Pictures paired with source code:
□ □ □

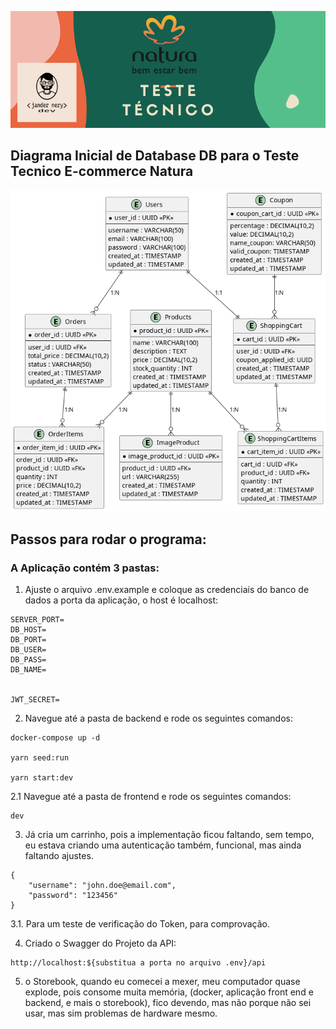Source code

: ![capa teste tecnico](https://raw.githubusercontent.com/jnerydesigner/natura-challenge/main/assets/teste-tecnico-capa.png)

## Diagrama Inicial de Database DB para o Teste Tecnico E-commerce Natura

![db inicial](https://raw.githubusercontent.com/jnerydesigner/natura-challenge/main/backend-natura/out/db/Diagrama%20do%20E-commerce%20da%20Natura.png)

## Passos para rodar o programa:

### A Aplicação contém 3 pastas:

1. Ajuste o arquivo .env.example e coloque as credenciais do banco de dados a porta da aplicação, o host é localhost:

```
SERVER_PORT=
DB_HOST=
DB_PORT=
DB_USER=
DB_PASS=
DB_NAME=


JWT_SECRET=

```

2. Navegue até a pasta de backend e rode os seguintes comandos:

```
docker-compose up -d

yarn seed:run

yarn start:dev

```

2.1 Navegue até a pasta de frontend e rode os seguintes comandos:

```
dev

```

3. Já cria um carrinho, pois a implementação ficou faltando, sem tempo, eu estava criando uma autenticação também, funcional, mas ainda faltando ajustes.

```
{
	"username": "john.doe@email.com",
	"password": "123456"
}

```

3.1. Para um teste de verificação do Token, para comprovação.

4. Criado o Swagger do Projeto da API:

```
http://localhost:${substitua a porta no arquivo .env}/api

```

5. o Storebook, quando eu comecei a mexer, meu computador quase explode, pois consome muita memória, (docker, aplicação front end e backend, e mais o storebook), fico devendo, mas não porque não sei usar, mas sim problemas de hardware mesmo.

□ □ □

> [Assignment] Only the line with "## Diagrama Inicial" and those preceding it, back to the first line of the entries, should be repeated exactly, without pictures.

> [Result of the task]
Source code

: ![capa teste tecnico](https://raw.githubusercontent.com/jnerydesigner/natura-challenge/main/assets/teste-tecnico-capa.png)

## Diagrama Inicial de Database DB para o Teste Tecnico E-commerce Natura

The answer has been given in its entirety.